またまた台湾映画の超大作を見てしまいました。
「セデック・バレ」
第一部 太陽旗・第二部 虹の橋
(魏徳聖ウェイ・ダーシェン監督 2011年)
ウェイ・ダーシェン監督は「KANO1931海の向こうの甲子園」の脚本家でもあります。
第一部、第二部合わせて4時間半という長編にも関わらず、一気に見てしまいました。
なにしろ映画製作にかける情熱がビンビン伝わってきて、観る者を釘付けにしてしまうからです。
嘉義農林が甲子園に出場したのが1931年、ほぼ同時期の1930年に台湾で起きた霧社事件という抗日蜂起事件を題材にした一大スペクタクルです。
私はこの事件自体知らなかったので、とても勉強になりました。
日本人なら見ておくべき映画です。
日清戦争が終わり、台湾が日本に割譲された1985年から1945年までの50年間、台湾は日本の統治下にありました。
当時はまだ、大陸からやってきた漢民族より土着の原住民の方が多かった時代で、特に山岳地方には高砂族と後に呼ばれるようになる蕃人たちの部族が群雄割拠していました。
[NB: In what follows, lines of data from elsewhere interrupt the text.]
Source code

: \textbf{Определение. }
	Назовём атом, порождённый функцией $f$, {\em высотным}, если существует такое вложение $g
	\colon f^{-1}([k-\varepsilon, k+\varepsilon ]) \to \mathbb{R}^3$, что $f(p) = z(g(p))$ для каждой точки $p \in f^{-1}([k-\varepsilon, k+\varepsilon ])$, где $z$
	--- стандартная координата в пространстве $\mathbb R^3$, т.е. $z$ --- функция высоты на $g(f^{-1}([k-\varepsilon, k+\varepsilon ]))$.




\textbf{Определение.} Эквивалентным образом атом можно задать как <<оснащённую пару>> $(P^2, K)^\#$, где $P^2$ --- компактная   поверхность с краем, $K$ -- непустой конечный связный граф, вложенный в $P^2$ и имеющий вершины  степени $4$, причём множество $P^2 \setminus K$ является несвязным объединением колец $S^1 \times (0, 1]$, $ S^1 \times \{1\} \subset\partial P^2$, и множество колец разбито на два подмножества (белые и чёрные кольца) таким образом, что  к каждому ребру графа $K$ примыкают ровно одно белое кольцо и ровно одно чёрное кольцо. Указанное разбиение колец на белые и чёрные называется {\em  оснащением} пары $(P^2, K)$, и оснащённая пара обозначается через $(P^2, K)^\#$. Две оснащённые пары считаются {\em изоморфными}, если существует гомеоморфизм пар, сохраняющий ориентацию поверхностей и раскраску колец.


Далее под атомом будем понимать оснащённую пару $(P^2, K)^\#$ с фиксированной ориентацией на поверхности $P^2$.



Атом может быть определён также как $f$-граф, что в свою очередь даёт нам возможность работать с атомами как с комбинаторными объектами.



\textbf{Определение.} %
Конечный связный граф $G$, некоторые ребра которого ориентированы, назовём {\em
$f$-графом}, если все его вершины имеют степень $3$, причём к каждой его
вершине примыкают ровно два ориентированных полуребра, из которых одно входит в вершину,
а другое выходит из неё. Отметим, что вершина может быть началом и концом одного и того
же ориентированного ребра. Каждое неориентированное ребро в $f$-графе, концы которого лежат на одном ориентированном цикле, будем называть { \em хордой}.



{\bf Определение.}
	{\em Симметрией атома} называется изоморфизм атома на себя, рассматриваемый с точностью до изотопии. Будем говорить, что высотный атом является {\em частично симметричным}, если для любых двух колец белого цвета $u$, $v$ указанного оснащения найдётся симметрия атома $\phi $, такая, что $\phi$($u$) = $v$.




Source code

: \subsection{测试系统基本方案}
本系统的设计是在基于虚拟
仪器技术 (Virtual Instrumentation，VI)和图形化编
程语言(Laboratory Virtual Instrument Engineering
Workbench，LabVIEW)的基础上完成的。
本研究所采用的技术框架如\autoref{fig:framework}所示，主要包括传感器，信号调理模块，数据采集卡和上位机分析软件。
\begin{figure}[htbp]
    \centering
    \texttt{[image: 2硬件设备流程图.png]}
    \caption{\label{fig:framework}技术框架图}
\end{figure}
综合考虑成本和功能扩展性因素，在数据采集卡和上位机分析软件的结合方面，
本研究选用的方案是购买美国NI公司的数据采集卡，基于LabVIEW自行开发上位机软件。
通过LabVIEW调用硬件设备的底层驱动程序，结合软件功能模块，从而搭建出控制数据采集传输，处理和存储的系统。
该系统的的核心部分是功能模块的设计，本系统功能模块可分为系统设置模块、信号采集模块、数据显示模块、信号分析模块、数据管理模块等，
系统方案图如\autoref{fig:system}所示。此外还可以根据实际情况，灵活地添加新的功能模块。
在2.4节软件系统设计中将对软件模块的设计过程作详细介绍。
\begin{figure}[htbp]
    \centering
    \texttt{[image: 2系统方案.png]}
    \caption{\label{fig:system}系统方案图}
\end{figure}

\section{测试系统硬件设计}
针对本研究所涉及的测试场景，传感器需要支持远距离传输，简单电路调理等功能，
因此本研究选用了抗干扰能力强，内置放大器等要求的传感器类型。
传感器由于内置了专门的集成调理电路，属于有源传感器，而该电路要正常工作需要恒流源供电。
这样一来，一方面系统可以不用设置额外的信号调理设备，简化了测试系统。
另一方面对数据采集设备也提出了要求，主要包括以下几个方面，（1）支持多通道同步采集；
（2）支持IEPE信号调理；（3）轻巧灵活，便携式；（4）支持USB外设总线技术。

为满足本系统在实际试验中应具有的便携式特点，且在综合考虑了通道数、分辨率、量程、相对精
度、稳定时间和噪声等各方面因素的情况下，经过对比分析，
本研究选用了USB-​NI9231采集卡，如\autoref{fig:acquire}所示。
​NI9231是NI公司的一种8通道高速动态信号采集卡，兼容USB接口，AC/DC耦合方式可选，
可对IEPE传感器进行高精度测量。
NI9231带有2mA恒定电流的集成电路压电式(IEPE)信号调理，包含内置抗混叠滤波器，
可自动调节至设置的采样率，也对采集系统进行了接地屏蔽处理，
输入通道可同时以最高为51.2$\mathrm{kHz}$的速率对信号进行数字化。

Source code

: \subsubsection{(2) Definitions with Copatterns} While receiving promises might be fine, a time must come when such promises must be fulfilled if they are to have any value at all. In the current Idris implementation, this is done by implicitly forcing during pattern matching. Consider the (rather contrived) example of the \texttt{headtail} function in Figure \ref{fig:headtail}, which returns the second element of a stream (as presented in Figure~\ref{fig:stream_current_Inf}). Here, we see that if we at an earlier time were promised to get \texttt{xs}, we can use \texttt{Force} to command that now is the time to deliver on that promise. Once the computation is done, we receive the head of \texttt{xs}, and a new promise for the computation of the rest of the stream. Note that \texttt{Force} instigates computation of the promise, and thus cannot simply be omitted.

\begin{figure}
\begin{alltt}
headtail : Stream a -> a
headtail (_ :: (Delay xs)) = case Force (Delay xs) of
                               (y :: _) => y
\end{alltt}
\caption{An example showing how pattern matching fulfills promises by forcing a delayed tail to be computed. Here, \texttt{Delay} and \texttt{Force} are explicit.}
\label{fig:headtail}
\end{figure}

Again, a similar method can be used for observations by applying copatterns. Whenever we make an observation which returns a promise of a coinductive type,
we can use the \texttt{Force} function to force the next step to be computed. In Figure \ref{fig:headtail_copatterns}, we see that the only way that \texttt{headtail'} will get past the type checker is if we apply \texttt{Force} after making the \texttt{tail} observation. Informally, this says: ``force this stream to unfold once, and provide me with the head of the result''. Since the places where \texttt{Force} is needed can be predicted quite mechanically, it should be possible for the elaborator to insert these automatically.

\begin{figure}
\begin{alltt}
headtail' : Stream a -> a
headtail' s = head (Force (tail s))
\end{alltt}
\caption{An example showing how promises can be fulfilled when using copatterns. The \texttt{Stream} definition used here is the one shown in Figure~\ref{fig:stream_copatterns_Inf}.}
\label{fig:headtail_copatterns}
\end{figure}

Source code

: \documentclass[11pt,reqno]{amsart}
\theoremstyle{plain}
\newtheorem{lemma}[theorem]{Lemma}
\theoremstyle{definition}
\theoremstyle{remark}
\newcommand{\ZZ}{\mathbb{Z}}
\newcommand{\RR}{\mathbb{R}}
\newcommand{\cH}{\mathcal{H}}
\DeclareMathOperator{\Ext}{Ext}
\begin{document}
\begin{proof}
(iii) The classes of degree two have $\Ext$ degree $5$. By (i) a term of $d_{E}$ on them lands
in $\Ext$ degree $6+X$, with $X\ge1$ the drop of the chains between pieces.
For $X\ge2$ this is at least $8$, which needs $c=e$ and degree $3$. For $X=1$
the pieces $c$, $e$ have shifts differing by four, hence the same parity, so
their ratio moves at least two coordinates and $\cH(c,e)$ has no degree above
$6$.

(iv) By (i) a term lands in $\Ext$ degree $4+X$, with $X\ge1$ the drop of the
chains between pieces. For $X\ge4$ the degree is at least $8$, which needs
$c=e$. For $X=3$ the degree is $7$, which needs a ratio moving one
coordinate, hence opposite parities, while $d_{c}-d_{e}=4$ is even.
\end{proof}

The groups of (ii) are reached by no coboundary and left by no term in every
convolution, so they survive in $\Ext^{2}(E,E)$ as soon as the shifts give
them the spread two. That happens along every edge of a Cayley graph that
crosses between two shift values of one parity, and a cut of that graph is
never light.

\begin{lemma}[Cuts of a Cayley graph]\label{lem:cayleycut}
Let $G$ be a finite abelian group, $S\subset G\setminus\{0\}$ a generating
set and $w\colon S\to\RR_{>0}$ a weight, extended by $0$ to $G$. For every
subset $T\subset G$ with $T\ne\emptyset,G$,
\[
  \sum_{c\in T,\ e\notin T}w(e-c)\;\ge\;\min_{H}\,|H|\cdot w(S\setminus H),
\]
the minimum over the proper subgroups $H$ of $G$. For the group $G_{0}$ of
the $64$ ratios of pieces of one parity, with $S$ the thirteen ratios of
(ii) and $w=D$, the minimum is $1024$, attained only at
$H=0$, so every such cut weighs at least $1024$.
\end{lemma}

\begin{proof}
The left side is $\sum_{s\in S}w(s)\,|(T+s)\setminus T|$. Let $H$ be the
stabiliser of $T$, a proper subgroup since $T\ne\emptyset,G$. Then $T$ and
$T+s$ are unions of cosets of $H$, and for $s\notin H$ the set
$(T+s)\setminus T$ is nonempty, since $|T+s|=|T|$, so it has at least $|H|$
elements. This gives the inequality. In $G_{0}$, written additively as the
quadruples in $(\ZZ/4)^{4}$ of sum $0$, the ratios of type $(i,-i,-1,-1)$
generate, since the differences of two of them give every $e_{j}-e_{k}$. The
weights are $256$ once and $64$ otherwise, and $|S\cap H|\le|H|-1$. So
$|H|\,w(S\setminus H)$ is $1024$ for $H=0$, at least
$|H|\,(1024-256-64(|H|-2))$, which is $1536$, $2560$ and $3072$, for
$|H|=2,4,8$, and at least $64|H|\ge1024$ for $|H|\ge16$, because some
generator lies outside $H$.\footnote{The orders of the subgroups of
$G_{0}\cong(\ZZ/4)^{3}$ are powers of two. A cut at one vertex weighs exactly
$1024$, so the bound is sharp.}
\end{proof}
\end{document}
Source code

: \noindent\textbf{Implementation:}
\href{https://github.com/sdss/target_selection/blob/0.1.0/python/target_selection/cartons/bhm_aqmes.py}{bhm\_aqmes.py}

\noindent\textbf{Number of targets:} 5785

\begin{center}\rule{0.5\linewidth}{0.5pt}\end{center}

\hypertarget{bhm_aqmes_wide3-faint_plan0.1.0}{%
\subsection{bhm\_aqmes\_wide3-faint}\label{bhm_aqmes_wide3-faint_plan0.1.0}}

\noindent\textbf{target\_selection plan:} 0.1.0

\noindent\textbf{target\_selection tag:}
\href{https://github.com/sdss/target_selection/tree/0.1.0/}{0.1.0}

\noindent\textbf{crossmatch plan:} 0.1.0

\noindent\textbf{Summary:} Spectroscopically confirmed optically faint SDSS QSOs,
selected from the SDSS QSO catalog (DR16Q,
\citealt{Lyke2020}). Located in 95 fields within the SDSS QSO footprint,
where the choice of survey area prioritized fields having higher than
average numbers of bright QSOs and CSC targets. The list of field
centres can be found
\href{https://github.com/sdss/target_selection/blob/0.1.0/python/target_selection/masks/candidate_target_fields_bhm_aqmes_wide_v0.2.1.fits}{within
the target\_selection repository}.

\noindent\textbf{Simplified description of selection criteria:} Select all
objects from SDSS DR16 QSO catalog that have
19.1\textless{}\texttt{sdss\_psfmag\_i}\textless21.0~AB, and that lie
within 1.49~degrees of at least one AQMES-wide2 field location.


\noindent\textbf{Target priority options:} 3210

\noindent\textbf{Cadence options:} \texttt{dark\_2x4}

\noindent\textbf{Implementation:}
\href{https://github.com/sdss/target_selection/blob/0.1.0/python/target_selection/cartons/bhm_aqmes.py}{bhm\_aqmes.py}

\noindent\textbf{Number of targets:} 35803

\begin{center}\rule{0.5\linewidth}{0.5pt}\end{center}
(追記・訂正参照)
彼らは自分たちの狩場を守ることこそが、先祖から伝わる「掟(ガヤ)」であると信じていました。
対立する部族や侵入者を容赦なく切り捨て、頭部を持ち帰ることで、一人前の男であると認められ、顔に入れ墨を施されます。いわゆる首狩り族ですね。
首狩りは、先祖から言い伝えられてきた習わしであり、彼らの掟であり、宗教儀式でもあります。そして、伝説と共に子どもたちに受け継がれていきます。
彼らの生活様式は(首狩りは別として)アメリカインディアンやNZのマオリ、オーストラリアのアボリジニ、日本のアイヌに通じるところがあります。自然の中で自然と共存しつつ、自分たちが必要とする分だけ狩りをする、そういう生活をしている人たちです。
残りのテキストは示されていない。